## Task to complete
Every line that holds the word "must" needs to be copied from the data below.

## Data for this exercise
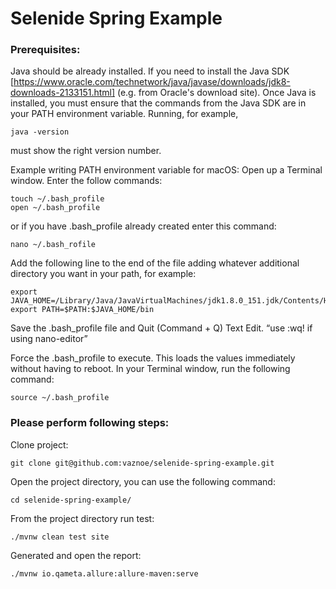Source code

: # Selenide Spring Example

### Prerequisites:
Java should be already installed.
If you need to install the Java SDK [https://www.oracle.com/technetwork/java/javase/downloads/jdk8-downloads-2133151.html] (e.g. from Oracle's download site).
Once Java is installed, you must ensure that the commands from the Java SDK are in your PATH environment variable. 
Running, for example,
```
java -version
```
must show the right version number.

Example writing PATH environment variable for macOS:
Open up a Terminal window.
Enter the follow commands:
```
touch ~/.bash_profile 
open ~/.bash_profile
```
or if you have .bash_profile already created enter this command:
```
nano ~/.bash_rofile
```
Add the following line to the end of the file adding whatever additional directory you want in your path, for example:
```
export JAVA_HOME=/Library/Java/JavaVirtualMachines/jdk1.8.0_151.jdk/Contents/Home
export PATH=$PATH:$JAVA_HOME/bin
```
Save the .bash_profile file and Quit (Command + Q) Text Edit.
“use :wq! if using nano-editor”

Force the .bash_profile to execute. This loads the values immediately without having to reboot. In your Terminal window, run the following command:
```
source ~/.bash_profile
```

### Please perform following steps:

Clone project:
```
git clone git@github.com:vaznoe/selenide-spring-example.git
```
Open the project directory, you can use the following command:
```
cd selenide-spring-example/
```
From the project directory run test:
```
./mvnw clean test site
```
Generated and open the report:
```
./mvnw io.qameta.allure:allure-maven:serve
```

## Exercise result
Once Java is installed, you must ensure that the commands from the Java SDK are in your PATH environment variable. 
must show the right version number.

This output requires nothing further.